Over the course of a year, the proportion of senior positions at private equity buyout firms globally that are being held by women has only increased from 8.7% to 9.0%. For venture capital firms, the proportion has not increased and has held steady at 11.2%. Real estate and infrastructure fund managers have seen the most notable changes, with the proportion of female employees holding senior positions at real estate firms increasing by 1.5 percentage points and at infrastructure firms by 1.2 percentage points.

Private Equity 1

From a geographical perspective, North America-based firms have seen the most notable rise in the proportion of senior positions being held by female employees, increasing by 0.7 percentage points over the last year. While Asia-based fund managers retain the highest proportional representation of women in high-level roles, the proportion has actually fallen since March 2013 from 12.8% to 11.8%. European managers and those in regions outside of North America, Europe and Asia have seen negligible changes, both maintaining roughly 10% of senior roles held by women.

Small firms, those with one to five senior employees, have had a steadily declining proportion of high-level roles held by women, down from 9.2% in 2012 to 8.4% in 2014. At larger firms, however, the proportion has been steadily increasing. Firms with 11 to 20 senior employees, woman account for 11.5% of senior roles as of March 2014 compared to 9.3% in March 2012. For firms with more than 20 senior employees, the proportion has not changed from 11.9% last year.

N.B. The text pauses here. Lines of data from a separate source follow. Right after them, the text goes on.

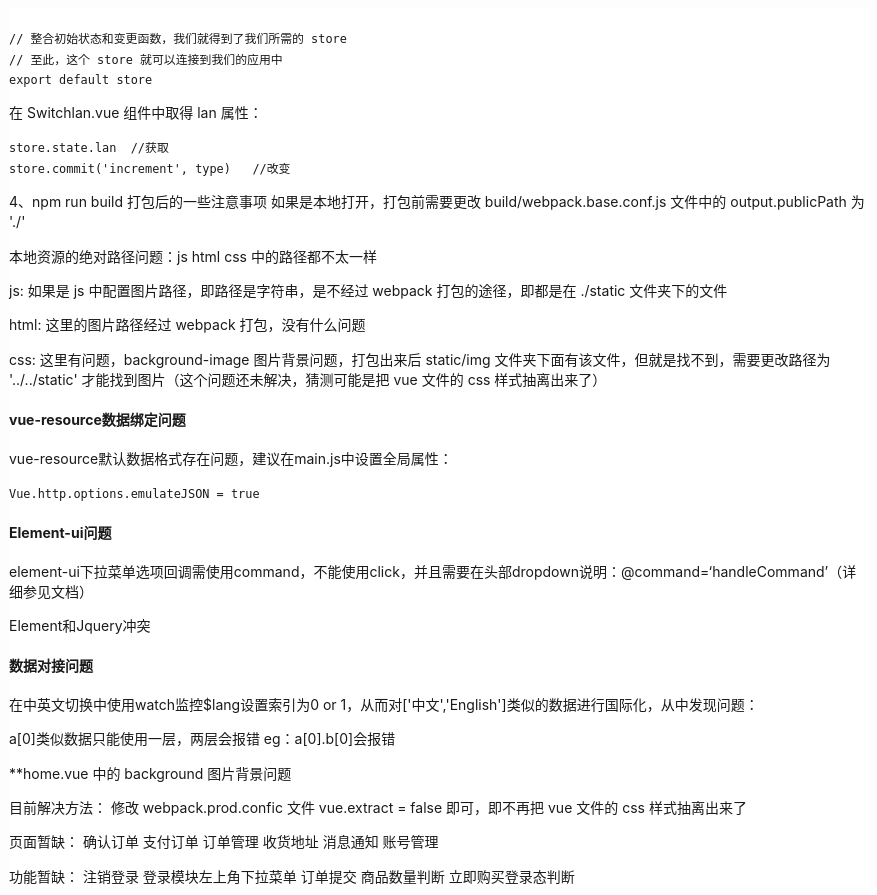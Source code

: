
 ```

// 整合初始状态和变更函数，我们就得到了我们所需的 store
// 至此，这个 store 就可以连接到我们的应用中
export default store

```

在 Switchlan.vue 组件中取得 lan 属性：
```
store.state.lan  //获取
store.commit('increment', type)   //改变
```

4、npm run build 打包后的一些注意事项
如果是本地打开，打包前需要更改 build/webpack.base.conf.js 文件中的 output.publicPath 为 './'

本地资源的绝对路径问题：js html css 中的路径都不太一样

js: 如果是 js 中配置图片路径，即路径是字符串，是不经过 webpack 打包的途径，即都是在 ./static 文件夹下的文件

html: 这里的图片路径经过 webpack 打包，没有什么问题

css: 这里有问题，background-image 图片背景问题，打包出来后 static/img 文件夹下面有该文件，但就是找不到，需要更改路径为 '../../static' 才能找到图片（这个问题还未解决，猜测可能是把 vue 文件的 css 样式抽离出来了）

#### vue-resource数据绑定问题

vue-resource默认数据格式存在问题，建议在main.js中设置全局属性：

```
Vue.http.options.emulateJSON = true
```

#### Element-ui问题

element-ui下拉菜单选项回调需使用command，不能使用click，并且需要在头部dropdown说明：@command=‘handleCommand’（详细参见文档）

Element和Jquery冲突

#### 数据对接问题

在中英文切换中使用watch监控$lang设置索引为0 or 1，从而对['中文','English']类似的数据进行国际化，从中发现问题：

a[0]类似数据只能使用一层，两层会报错 eg：a[0].b[0]会报错



**home.vue 中的 background 图片背景问题


目前解决方法：
修改 webpack.prod.confic 文件 vue.extract = false 即可，即不再把 vue 文件的 css 样式抽离出来了

页面暂缺：
确认订单
支付订单
订单管理
收货地址
消息通知
账号管理

功能暂缺：
注销登录
登录模块左上角下拉菜单
订单提交
商品数量判断
立即购买登录态判断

Women in Private Equity: Geography

As of March 2014, private equity firms based in Asia have the highest proportion of women in senior roles, with an average of 11.8% of high-level roles held by women, as shown in Fig. 1. This is, however, a notable fall from 2013 when 12.8% of women in Asia held senior positions. The average proportion of senior positions held by women in North America- and Europe-based private equity firms is 11.0% and 9.7% respectively. North America saw a rise from 2013 when women held 10.3% of senior roles.

Private Equity 2

Women in Private Equity: Strategy

The primary investment strategy with the highest proportion of women employed in senior roles is real estate, with an average of 12.8%, as shown in Fig. 2. Real estate and infrastructure saw a slight rise in the proportion of women employed in senior roles, up from 11.3% and 10.5% respectively in 2013. Women account for 11.2% of senior roles in venture capital firms while buyout firms have the lowest percentage of women in senior roles, with an average of 9.0%, though it should be noted that this strategy is the only one to have seen a steady increase in the last two years.

Private Equity 3

Women in Private Equity: Firm Size

In firms with five or fewer people, women in senior positions account for 8.4% of senior employees. These firms have seen a decrease over the last two years in the ratio of women employed at higher levels. This figure increases as the number of employees at each firm rises, as shown in Fig. 3. At firms with six to ten employees, women account for 11.8% of senior positions. Women account for 11.5% of high-level employees at private equity firms with 11 to 20 staff members, which is an increase on 2012 and 2013. Firms with 21 or more employees have the highest proportion of senior female staff (11.9%).

Private Equity 4

Conclusion

Collectively, though these statistics do highlight some improvements in the levels of female representation in the industry, the overall proportion of leadership roles that women occupy in private equity is still notably low. Indeed, it is an issue that has been acknowledged by the industry and organizations across the world are actively working to push for change.